▶ _Working data_
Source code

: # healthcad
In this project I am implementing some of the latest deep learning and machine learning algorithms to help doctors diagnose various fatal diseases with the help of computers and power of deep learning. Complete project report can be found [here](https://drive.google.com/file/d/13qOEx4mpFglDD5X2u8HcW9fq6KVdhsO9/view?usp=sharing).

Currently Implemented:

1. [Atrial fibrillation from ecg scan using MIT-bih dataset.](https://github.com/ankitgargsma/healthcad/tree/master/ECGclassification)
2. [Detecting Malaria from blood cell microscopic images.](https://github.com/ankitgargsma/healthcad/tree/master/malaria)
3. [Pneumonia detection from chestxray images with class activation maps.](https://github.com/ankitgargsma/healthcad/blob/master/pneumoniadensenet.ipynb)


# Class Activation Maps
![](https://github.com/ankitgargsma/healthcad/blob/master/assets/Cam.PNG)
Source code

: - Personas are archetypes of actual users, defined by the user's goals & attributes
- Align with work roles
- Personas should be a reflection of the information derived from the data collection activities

---

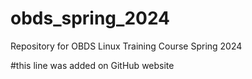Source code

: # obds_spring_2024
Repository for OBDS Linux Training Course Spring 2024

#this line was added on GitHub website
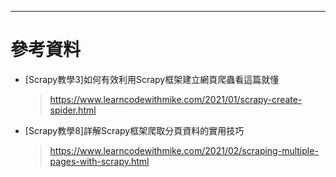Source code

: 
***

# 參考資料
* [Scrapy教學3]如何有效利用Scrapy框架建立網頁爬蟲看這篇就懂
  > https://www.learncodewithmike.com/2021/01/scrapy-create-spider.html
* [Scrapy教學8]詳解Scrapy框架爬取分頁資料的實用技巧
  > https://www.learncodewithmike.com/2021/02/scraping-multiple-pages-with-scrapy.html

---

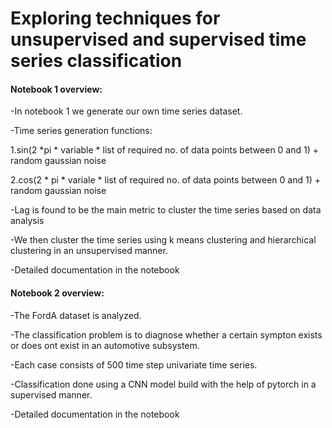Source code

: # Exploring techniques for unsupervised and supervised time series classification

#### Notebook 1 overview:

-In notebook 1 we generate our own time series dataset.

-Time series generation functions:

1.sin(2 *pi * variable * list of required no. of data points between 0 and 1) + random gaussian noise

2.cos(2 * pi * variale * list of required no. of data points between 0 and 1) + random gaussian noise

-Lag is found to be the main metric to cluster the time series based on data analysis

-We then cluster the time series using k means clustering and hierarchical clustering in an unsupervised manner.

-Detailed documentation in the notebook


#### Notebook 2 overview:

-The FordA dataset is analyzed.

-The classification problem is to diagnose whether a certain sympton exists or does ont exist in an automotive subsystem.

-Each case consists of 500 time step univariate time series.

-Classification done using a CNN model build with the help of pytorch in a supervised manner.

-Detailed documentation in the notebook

▶ _What is being asked_
Search the listing for the word "blob" and return each line that holds it.

▶ _Task result_
3. [Pneumonia detection from chestxray images with class activation maps.](https://github.com/ankitgargsma/healthcad/blob/master/pneumoniadensenet.ipynb)
![](https://github.com/ankitgargsma/healthcad/blob/master/assets/Cam.PNG)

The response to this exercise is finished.